Redneck1 is guided me on opening night and he knows his gator hunting and lake so hopefully I'll be posting some pics after labor day. From now till then I'll be in my boat shooting foam cut outs in the lake.


----------



## 1smithpr

*Eufala gators*

Redneck1 will put you on a gator. he knows what he is doing and he knows the lake. I was with him tues night on an alabama tag and we got a 12' 8"gator with the snag hook method. It was unbelievable. Good luck, I know you will have a good time.


----------



## REDNECK1

*alabama gator*

August 18th seemed to be a good night for gators saw 15 + gators and hooked up with the largest gator reported so far this alabama season it came in at 12ft 8in and weighed  650+ we will see if it holds up. Lake Eufaula once again has produced me a gator over 12ft except it was on the alabama side of the lake.
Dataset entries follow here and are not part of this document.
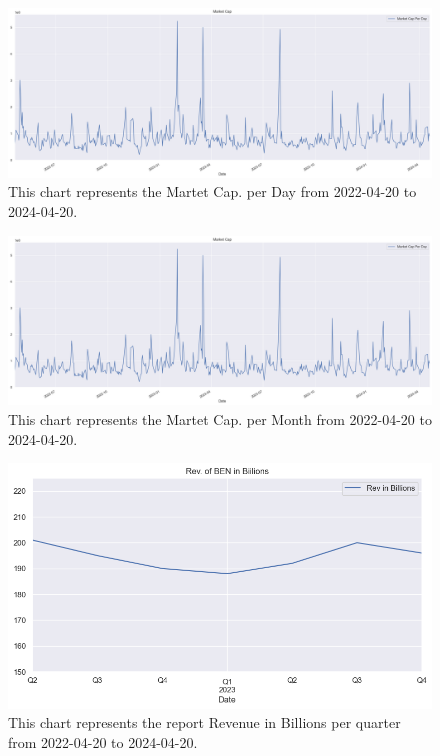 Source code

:\documentclass[9pt,a4paper,twoside]{tau}
\begin{document}
        
        
        \begin{figure}[H]
                \centering
                \includegraphics[width=0.85\columnwidth]{images/MarketCap1d.png}
                \caption{This chart represents the Martet Cap. per Day from 2022-04-20 to 2024-04-20.}
                \label{fig:figure}
            \end{figure}


            \begin{figure}[H]
                \centering
                \includegraphics[width=0.85\columnwidth]{images/MarketCap1d.png}
                \caption{This chart represents the Martet Cap. per Month from 2022-04-20 to 2024-04-20.}
                \label{fig:figure}
            \end{figure}


            \begin{figure}[H]
                \centering
                \includegraphics[width=0.85\columnwidth]{images/RevInBillions.png}
                \caption{This chart represents the report Revenue in Billions per quarter from 2022-04-20 to 2024-04-20.}
                \label{fig:figure}
            \end{figure}
\end{document}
Can't wait til Ga season opens.


----------



## frydaddy40

*Nice Job guy's*

Great job guy's, nice gator bet he ripped out some line.

      I start in zone 4 opening night Sept. 4 and 5 one hunt each
   night, then head to zone 6 to kill 1 and zone 8  to kill 3.  Will post some pics.

 Again great job, need to hunt over there one day.

                              frydaddy40


----------



## REDNECK1

*good luck!*

Looks like I have 4 tags to fill at eufala opening weekend I will need a vacation after that weekend.


----------



## frydaddy40

*Now what you mean.*

I have 3 group hunts this year with with 3 hunter's.
  All wanting trophy gator's, ad a few misses to those hunts
   and they can be real long nights.
  Now complaining, i love guiding gator hunts.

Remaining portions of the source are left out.